L’âge légal de départ en retraite n’étant pas modifié, l’impact sur le provisionnement des garanties incapacité et invalidité ne devrait pas être significatif.

L’accord AGIRC ARRCO pourrait donc augmenter la sinistralité observée sur les garanties santé collectives et sur certaines garanties des contrats de prévoyance collective. Ces impacts doivent toutefois être nuancés au regard du profil des assurés en portefeuille et de l’évolution réelle des comportements des salariés sur leur âge de départ en retraite. En tout état de cause, le vieillissement de la population active devrait être progressif. Un suivi fin des caractéristiques démographiques et de la sinistralité permettra d’anticiper cette dégradation et d’ajuster les tarifs au fur et à mesure.

Des opportunités à venir…

L’introduction de « coefficients de solidarité », diminuant les rentes AGIRC ARRCO pendant 3 ans maximum, offre la possibilité aux organismes assureurs de proposer des produits de compensation de cette diminution, si certaines entreprises le souhaitent, ou d’adapter la structure des rentes versées par les régimes de retraite supplémentaire à cotisations définies (tels que les contrats « article 83 ») en privilégiant par exemple des rentes plus élevées au cours des 3 premières années suivant la liquidation des rentes.

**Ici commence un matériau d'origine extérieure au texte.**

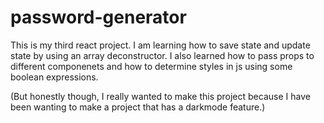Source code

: # password-generator

This is my third react project. I am learning how to save state and update state by using an array deconstructor. I also learned how to pass props to different componenets and how to determine styles in js using some boolean expressions. 


(But honestly though, I really wanted to make this project because I have been wanting to make a project that has a darkmode feature.) 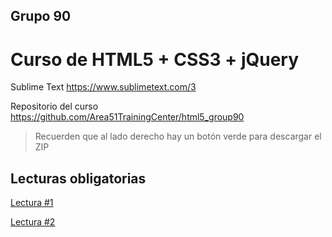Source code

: ## Grupo 90
# Curso de HTML5 + CSS3 + jQuery

Sublime Text
https://www.sublimetext.com/3

Repositorio del curso
https://github.com/Area51TrainingCenter/html5_group90
> Recuerden que al lado derecho hay un botón verde para descargar el ZIP

## Lecturas obligatorias
[Lectura #1](http://webdelprofesor.ula.ve/nucleotrujillo/alperez/html5_css3/02/index.html)

[Lectura #2](http://webdelprofesor.ula.ve/nucleotrujillo/alperez/html5_css3/03/index.html)

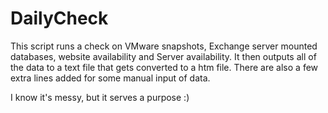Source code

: # DailyCheck
This script runs a check on VMware snapshots, Exchange server mounted databases, website availability and Server availability. It then outputs all of the data to a text file that gets converted to a htm file. There are also a few extra lines added for some manual input of data.

I know it's messy, but it serves a purpose :)
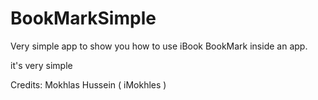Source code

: BookMarkSimple
==============

Very simple app to show you how to use iBook BookMark inside an app.

it's very simple 

Credits:
        Mokhlas Hussein ( iMokhles )

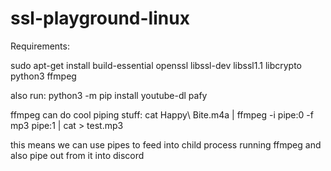 # ssl-playground-linux

Requirements:

sudo apt-get install build-essential openssl libssl-dev libssl1.1 libcrypto python3 ffmpeg

also run:
python3 -m pip install youtube-dl pafy

ffmpeg can do cool piping stuff:
cat Happy\ Bite.m4a | ffmpeg -i pipe:0 -f mp3 pipe:1 | cat > test.mp3

this means we can use pipes to feed into child process running ffmpeg and also pipe out from it into discord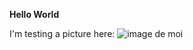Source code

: **Hello World**

I'm testing a picture here:
![image de moi](C:\Users\bocco\Documents\GitHub\Test_Pages\img\WIN_20210923_11_28_13_Pro.jpg)
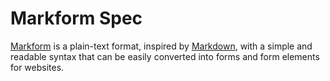 # Markform Spec

[Markform][1] is a plain-text format, inspired by [Markdown][2], with a simple and readable syntax that can be easily converted into forms and form elements for websites.

[1]: https://github.com/jeremykohn/markform
[2]: https://daringfireball.net/projects/markdown/
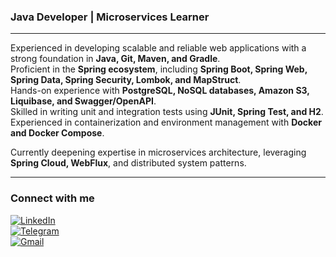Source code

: ### **Java Developer | Microservices Learner**

---

Experienced in developing scalable and reliable web applications with a strong foundation in **Java, Git, Maven, and Gradle**.  
Proficient in the **Spring ecosystem**, including **Spring Boot, Spring Web, Spring Data, Spring Security, Lombok, and MapStruct**.  
Hands-on experience with **PostgreSQL, NoSQL databases, Amazon S3, Liquibase, and Swagger/OpenAPI**.  
Skilled in writing unit and integration tests using **JUnit, Spring Test, and H2**.  
Experienced in containerization and environment management with **Docker and Docker Compose**.

Currently deepening expertise in microservices architecture, leveraging **Spring Cloud, WebFlux**, and distributed system patterns.

---

### Connect with me 

[![LinkedIn](https://img.shields.io/badge/LinkedIn-0077B5?style=for-the-badge&logo=linkedin&logoColor=white)](https://www.linkedin.com/in/kirill-rylov)  
[![Telegram](https://img.shields.io/badge/Telegram-2CA5E0?style=for-the-badge&logo=telegram&logoColor=white)](https://t.me/K_Rylov)  
[![Gmail](https://img.shields.io/badge/Gmail-D14836?style=for-the-badge&logo=gmail&logoColor=white)](mailto:rylov.k@gmail.com)  

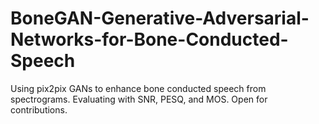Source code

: # BoneGAN-Generative-Adversarial-Networks-for-Bone-Conducted-Speech
Using pix2pix GANs to enhance bone conducted speech from spectrograms. Evaluating with SNR, PESQ, and MOS. Open for contributions.
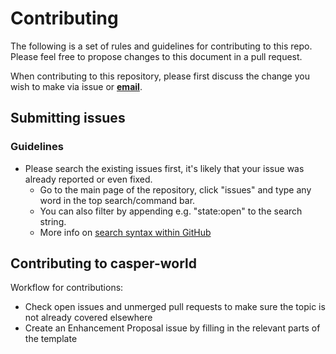 # Contributing
The following is a set of rules and guidelines for contributing to this repo. Please feel free to propose changes to this document in a pull request.

When contributing to this repository, please first discuss the change you wish to make via issue or **[email](mailto:info@nodes.guru)**.

## Submitting issues

### Guidelines
* Please search the existing issues first, it's likely that your issue was already reported or even fixed.
  - Go to the main page of the repository, click "issues" and type any word in the top search/command bar.
  - You can also filter by appending e.g. "state:open" to the search string.
  - More info on [search syntax within GitHub](https://help.github.com/articles/searching-issues)

## Contributing to casper-world

Workflow for contributions:
* Check open issues and unmerged pull requests to make sure the topic is not already covered elsewhere
* Create an Enhancement Proposal issue by filling in the relevant parts of the template
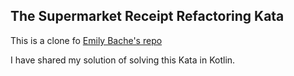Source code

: ## The Supermarket Receipt Refactoring Kata

This is a clone fo [Emily Bache's repo](https://github.com/emilybache/SupermarketReceipt-Refactoring-Kata) 

I have shared my solution of solving this Kata in Kotlin. 
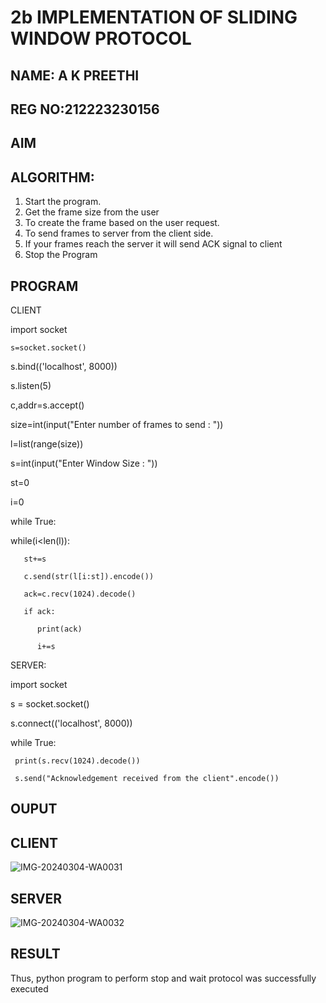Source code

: # 2b IMPLEMENTATION OF SLIDING WINDOW PROTOCOL

## NAME: A K PREETHI
## REG NO:212223230156
## AIM
## ALGORITHM:
1. Start the program.
2. Get the frame size from the user
3. To create the frame based on the user request.
4. To send frames to server from the client side.
5. If your frames reach the server it will send ACK signal to client
6. Stop the Program
## PROGRAM

CLIENT

import socket

    s=socket.socket()

s.bind(('localhost', 8000))

s.listen(5)

c,addr=s.accept()

size=int(input("Enter number of frames to send : "))

l=list(range(size))

s=int(input("Enter Window Size : "))

st=0

i=0

while True:

   while(i<len(l)):
   
       st+=s
       
       c.send(str(l[i:st]).encode())
       
       ack=c.recv(1024).decode()
       
       if ack:
       
          print(ack)
          
          i+=s
          
SERVER:

import socket

s = socket.socket()

s.connect(('localhost', 8000))

while True:

     print(s.recv(1024).decode())
     
     s.send("Acknowledgement received from the client".encode())
## OUPUT
## CLIENT
![IMG-20240304-WA0031](https://github.com/PREETHI3312/2b_SLIDING_WINDOW_PROTOCOL/assets/151625222/9f01b659-3e45-464f-9b14-23e9afdda46d)
## SERVER
![IMG-20240304-WA0032](https://github.com/PREETHI3312/2b_SLIDING_WINDOW_PROTOCOL/assets/151625222/c865e671-179d-4b77-b954-ea2568ad2c6b)








## RESULT
Thus, python program to perform stop and wait protocol was successfully executed
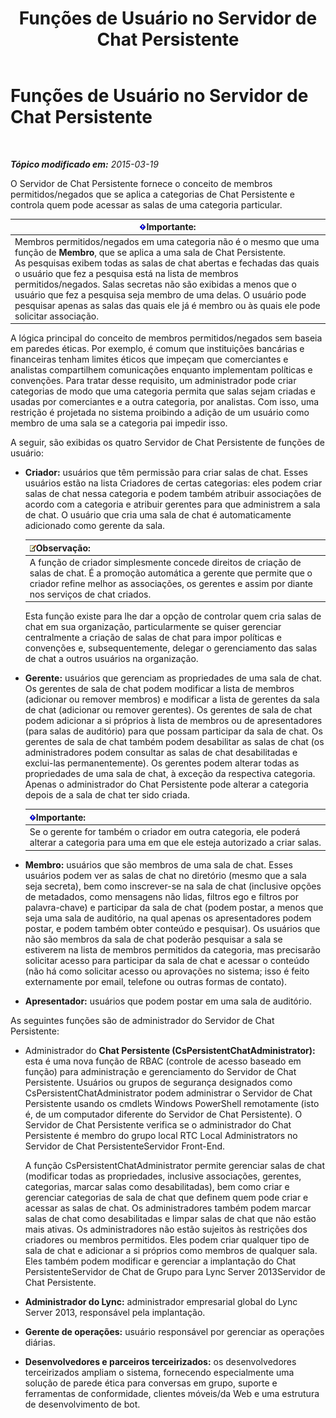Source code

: ﻿---
title: Funções de Usuário no Servidor de Chat Persistente
TOCTitle: Funções de Usuário no Servidor de Chat Persistente
ms:assetid: 343a0563-9ca5-4ad0-b4f3-a72f1d7f1a81
ms:mtpsurl: https://technet.microsoft.com/pt-br/library/JJ676774(v=OCS.15)
ms:contentKeyID: 49886172
ms.date: 05/19/2016
mtps_version: v=OCS.15
ms.translationtype: HT
---

# Funções de Usuário no Servidor de Chat Persistente

 

_**Tópico modificado em:** 2015-03-19_

O Servidor de Chat Persistente fornece o conceito de membros permitidos/negados que se aplica a categorias de Chat Persistente e controla quem pode acessar as salas de uma categoria particular.

<table>
<thead>
<tr class="header">
<th><img src="images/Gg425939.important(OCS.15).gif" title="important" alt="important" />Importante:</th>
</tr>
</thead>
<tbody>
<tr class="odd">
<td>Membros permitidos/negados em uma categoria não é o mesmo que uma função de <strong>Membro</strong>, que se aplica a uma sala de Chat Persistente.<br />
As pesquisas exibem todas as salas de chat abertas e fechadas das quais o usuário que fez a pesquisa está na lista de membros permitidos/negados. Salas secretas não são exibidas a menos que o usuário que fez a pesquisa seja membro de uma delas. O usuário pode pesquisar apenas as salas das quais ele já é membro ou às quais ele pode solicitar associação.</td>
</tr>
</tbody>
</table>


A lógica principal do conceito de membros permitidos/negados sem baseia em paredes éticas. Por exemplo, é comum que instituições bancárias e financeiras tenham limites éticos que impeçam que comerciantes e analistas compartilhem comunicações enquanto implementam políticas e convenções. Para tratar desse requisito, um administrador pode criar categorias de modo que uma categoria permita que salas sejam criadas e usadas por comerciantes e a outra categoria, por analistas. Com isso, uma restrição é projetada no sistema proibindo a adição de um usuário como membro de uma sala se a categoria pai impedir isso.

A seguir, são exibidas os quatro Servidor de Chat Persistente de funções de usuário:

  - **Criador:** usuários que têm permissão para criar salas de chat. Esses usuários estão na lista Criadores de certas categorias: eles podem criar salas de chat nessa categoria e podem também atribuir associações de acordo com a categoria e atribuir gerentes para que administrem a sala de chat. O usuário que cria uma sala de chat é automaticamente adicionado como gerente da sala.
    
    <table>
    <thead>
    <tr class="header">
    <th><img src="images/Gg425756.note(OCS.15).gif" title="note" alt="note" />Observação:</th>
    </tr>
    </thead>
    <tbody>
    <tr class="odd">
    <td>A função de criador simplesmente concede direitos de criação de salas de chat. É a promoção automática a gerente que permite que o criador refine melhor as associações, os gerentes e assim por diante nos serviços de chat criados.</td>
    </tr>
    </tbody>
    </table>
    
    Esta função existe para lhe dar a opção de controlar quem cria salas de chat em sua organização, particularmente se quiser gerenciar centralmente a criação de salas de chat para impor políticas e convenções e, subsequentemente, delegar o gerenciamento das salas de chat a outros usuários na organização.

  - **Gerente:** usuários que gerenciam as propriedades de uma sala de chat. Os gerentes de sala de chat podem modificar a lista de membros (adicionar ou remover membros) e modificar a lista de gerentes da sala de chat (adicionar ou remover gerentes). Os gerentes de sala de chat podem adicionar a si próprios à lista de membros ou de apresentadores (para salas de auditório) para que possam participar da sala de chat. Os gerentes de sala de chat também podem desabilitar as salas de chat (os administradores podem consultar as salas de chat desabilitadas e exclui-las permanentemente). Os gerentes podem alterar todas as propriedades de uma sala de chat, à exceção da respectiva categoria. Apenas o administrador do Chat Persistente pode alterar a categoria depois de a sala de chat ter sido criada.
    
    <table>
    <thead>
    <tr class="header">
    <th><img src="images/Gg425939.important(OCS.15).gif" title="important" alt="important" />Importante:</th>
    </tr>
    </thead>
    <tbody>
    <tr class="odd">
    <td>Se o gerente for também o criador em outra categoria, ele poderá alterar a categoria para uma em que ele esteja autorizado a criar salas.</td>
    </tr>
    </tbody>
    </table>


  - **Membro:** usuários que são membros de uma sala de chat. Esses usuários podem ver as salas de chat no diretório (mesmo que a sala seja secreta), bem como inscrever-se na sala de chat (inclusive opções de metadados, como mensagens não lidas, filtros ego e filtros por palavra-chave) e participar da sala de chat (podem postar, a menos que seja uma sala de auditório, na qual apenas os apresentadores podem postar, e podem também obter conteúdo e pesquisar). Os usuários que não são membros da sala de chat poderão pesquisar a sala se estiverem na lista de membros permitidos da categoria, mas precisarão solicitar acesso para participar da sala de chat e acessar o conteúdo (não há como solicitar acesso ou aprovações no sistema; isso é feito externamente por email, telefone ou outras formas de contato).

  - **Apresentador:** usuários que podem postar em uma sala de auditório.

As seguintes funções são de administrador do Servidor de Chat Persistente:

  - Administrador do **Chat Persistente (CsPersistentChatAdministrator):** esta é uma nova função de RBAC (controle de acesso baseado em função) para administração e gerenciamento do Servidor de Chat Persistente. Usuários ou grupos de segurança designados como CsPersistentChatAdministrator podem administrar o Servidor de Chat Persistente usando os cmdlets Windows PowerShell remotamente (isto é, de um computador diferente do Servidor de Chat Persistente). O Servidor de Chat Persistente verifica se o administrador do Chat Persistente é membro do grupo local RTC Local Administrators no Servidor de Chat PersistenteServidor Front-End.
    
    A função CsPersistentChatAdministrator permite gerenciar salas de chat (modificar todas as propriedades, inclusive associações, gerentes, categorias, marcar salas como desabilitadas), bem como criar e gerenciar categorias de sala de chat que definem quem pode criar e acessar as salas de chat. Os administradores também podem marcar salas de chat como desabilitadas e limpar salas de chat que não estão mais ativas. Os administradores não estão sujeitos às restrições dos criadores ou membros permitidos. Eles podem criar qualquer tipo de sala de chat e adicionar a si próprios como membros de qualquer sala. Eles também podem modificar e gerenciar a implantação do Chat PersistenteServidor de Chat de Grupo para Lync Server 2013Servidor de Chat Persistente.

  - **Administrador do Lync:** administrador empresarial global do Lync Server 2013, responsável pela implantação.

  - **Gerente de operações:** usuário responsável por gerenciar as operações diárias.

  - **Desenvolvedores e parceiros terceirizados:** os desenvolvedores terceirizados ampliam o sistema, fornecendo especialmente uma solução de parede ética para conversas em grupo, suporte e ferramentas de conformidade, clientes móveis/da Web e uma estrutura de desenvolvimento de bot.

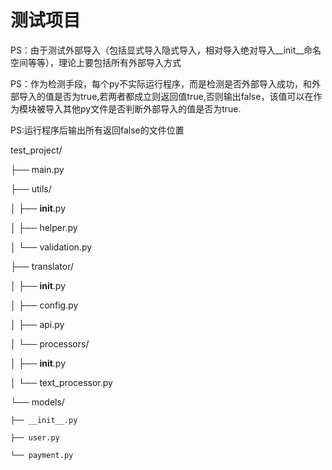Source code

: # 测试项目
PS：由于测试外部导入（包括显式导入隐式导入，相对导入绝对导入__init__命名空间等等），理论上要包括所有外部导入方式

PS：作为检测手段，每个py不实际运行程序，而是检测是否外部导入成功，和外部导入的值是否为true,若两者都成立则返回值true,否则输出false，该值可以在作为模块被导入其他py文件是否判断外部导入的值是否为true.

PS:运行程序后输出所有返回false的文件位置

test_project/

├── main.py

├── utils/

│   ├── __init__.py

│   ├── helper.py

│   └── validation.py

├── translator/

│   ├── __init__.py

│   ├── config.py

│   ├── api.py

│   └── processors/

│       ├── __init__.py

│       └── text_processor.py

└── models/

    ├── __init__.py
    
    ├── user.py
    
    └── payment.py

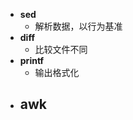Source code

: -  **sed**
	- 解析数据，以行为基准
-  **diff**
	- 比较文件不同
-   **printf**
	- 	输出格式化
- **awk**
	- 

<!--stackedit_data:
eyJoaXN0b3J5IjpbMzEwNDQ5ODgwXX0=
-->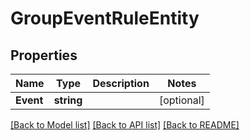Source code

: # GroupEventRuleEntity

## Properties

Name | Type | Description | Notes
------------ | ------------- | ------------- | -------------
**Event** | **string** |  | [optional] 

[[Back to Model list]](../README.md#documentation-for-models) [[Back to API list]](../README.md#documentation-for-api-endpoints) [[Back to README]](../README.md)



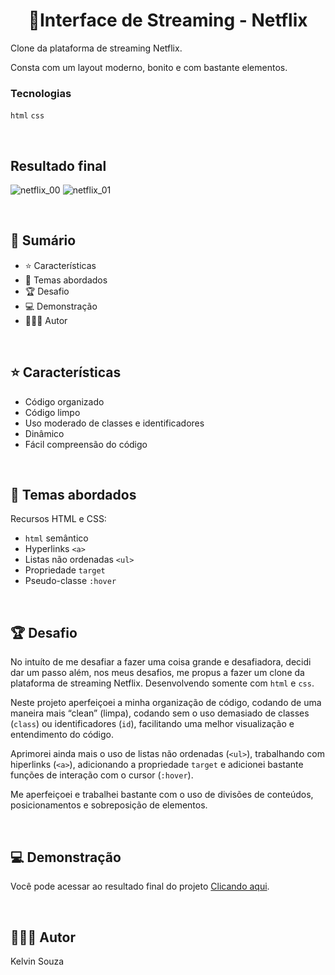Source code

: <h1 align="center"> 📌Interface de Streaming -  Netflix</h1>

Clone da plataforma de streaming Netflix. 

Consta com um layout moderno, bonito e com bastante elementos. 

### Tecnologias
`html` `css`

<br>

## Resultado final
![netflix_00](https://github.com/kelvinsouza2014/interface-de-streaming-netflix/assets/121948262/49316bd0-10b1-49e0-8e3c-d86fb254e110)
![netflix_01](https://github.com/kelvinsouza2014/interface-de-streaming-netflix/assets/121948262/01643ae8-fd50-4e88-af12-2f0dcd3859a5)


<br>

## 📎 **Sumário**
- ⭐ Características
- 📂 Temas abordados
- 🏆 Desafio
- 💻 Demonstração
- 🙋🏻‍♂️ Autor

<br>

## ⭐ **Características**

- Código organizado
- Código limpo
- Uso moderado de classes e identificadores
- Dinâmico
- Fácil compreensão do código

<br>

## 📂 Temas abordados

Recursos HTML e CSS:

- `html` semântico
- Hyperlinks `<a>`
- Listas não ordenadas `<ul>`
- Propriedade `target`
- Pseudo-classe `:hover`


<br>

## 🏆 Desafio
No intuíto de me desafiar a fazer uma coisa grande e desafiadora, decidi dar um passo além, nos meus desafios, me propus a fazer um clone da plataforma de streaming Netflix. Desenvolvendo somente com `html` e `css`.

Neste projeto aperfeiçoei a minha organização de código, codando de uma maneira mais “clean” (limpa), codando sem o uso demasiado de classes (`class`) ou identificadores (`id`), facilitando uma melhor visualização e entendimento do código.

Aprimorei ainda mais o uso de listas não ordenadas (`<ul>`), trabalhando com hiperlinks (`<a>`), adicionando a propriedade `target` e adicionei bastante funções de interação com o cursor (`:hover`).

Me aperfeiçoei e trabalhei bastante com o uso de divisões de conteúdos, posicionamentos e sobreposição de elementos.

<br>

## 💻 Demonstração
Você pode acessar ao resultado final do projeto <a href="#">Clicando aqui</a>.

<br>

## 🙋🏻‍♂️ Autor

Kelvin Souza
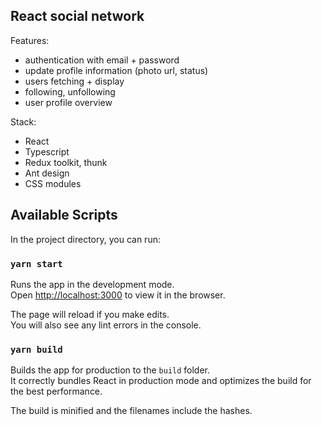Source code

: ## React social network 

Features:
- authentication with email + password
- update profile information (photo url, status)
- users fetching + display
- following, unfollowing
- user profile overview

Stack:
- React
- Typescript
- Redux toolkit, thunk
- Ant design
- CSS modules

## Available Scripts

In the project directory, you can run:

### `yarn start`

Runs the app in the development mode.\
Open [http://localhost:3000](http://localhost:3000) to view it in the browser.

The page will reload if you make edits.\
You will also see any lint errors in the console.

### `yarn build`

Builds the app for production to the `build` folder.\
It correctly bundles React in production mode and optimizes the build for the best performance.

The build is minified and the filenames include the hashes.

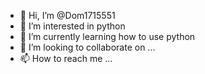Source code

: - 👋 Hi, I’m @Dom1715551
- 👀 I’m interested in python
- 🌱 I’m currently learning how to use python
- 💞️ I’m looking to collaborate on ...
- 📫 How to reach me ...

<!---
Dom171551/Dom171551 is a ✨ special ✨ repository because its `README.md` (this file) appears on your GitHub profile.
You can click the Preview link to take a look at your changes.
--->
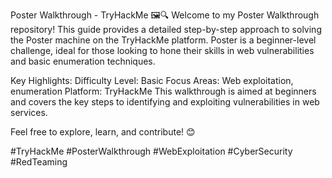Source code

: Poster Walkthrough - TryHackMe 🖼️🔍
Welcome to my Poster Walkthrough repository! This guide provides a detailed step-by-step approach to solving the Poster machine on the TryHackMe platform. Poster is a beginner-level challenge, ideal for those looking to hone their skills in web vulnerabilities and basic enumeration techniques.

Key Highlights:
Difficulty Level: Basic
Focus Areas: Web exploitation, enumeration
Platform: TryHackMe
This walkthrough is aimed at beginners and covers the key steps to identifying and exploiting vulnerabilities in web services.

Feel free to explore, learn, and contribute! 😊

#TryHackMe #PosterWalkthrough #WebExploitation #CyberSecurity #RedTeaming
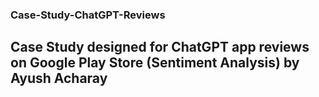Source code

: ### Case-Study-ChatGPT-Reviews
## Case Study designed for ChatGPT app reviews on Google Play Store (Sentiment Analysis) by Ayush Acharay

Par ailleurs, une attention particulière méritera d’être portée aux négociations à venir sur la réforme du statut cadre, prévue à l’article 8 de l’accord du 30 octobre 2015. Il est en effet prévu une mise à plat des obligations conventionnelles de 1947 sur la couverture décès minimale à garantir aux Cadres (cotisation « 1,5% tranche A »), et éventuellement l’utilisation de cette cotisation à d’autres fins.

Les accords AGIRC ARRCO impactent principalement les régimes de retraite, déjà touchés par l’entrée en vigueur de solvabilité 2. Le surcoût cumulé « réforme AGIRC ARRCO » et « entrée en vigueur de solvabilité 2 » va probablement accélérer les réflexions sur la création de structures dédiées à la retraite supplémentaire, telles que celles annoncées par E. Macron dans la future loi NOE, utilisant les dispositions spécifiques à la retraite supplémentaire professionnelle (« IORP »).

L’accord ANI du 30 octobre 2015 est riche en dispositions assurant un meilleur avenir aux régimes de retraite complémentaire. Il préfigure probablement d’autres réformes sur le régime de base d’une part et, si les taux demeurent bas, sur les régimes supplémentaires offerts par les organismes assureurs.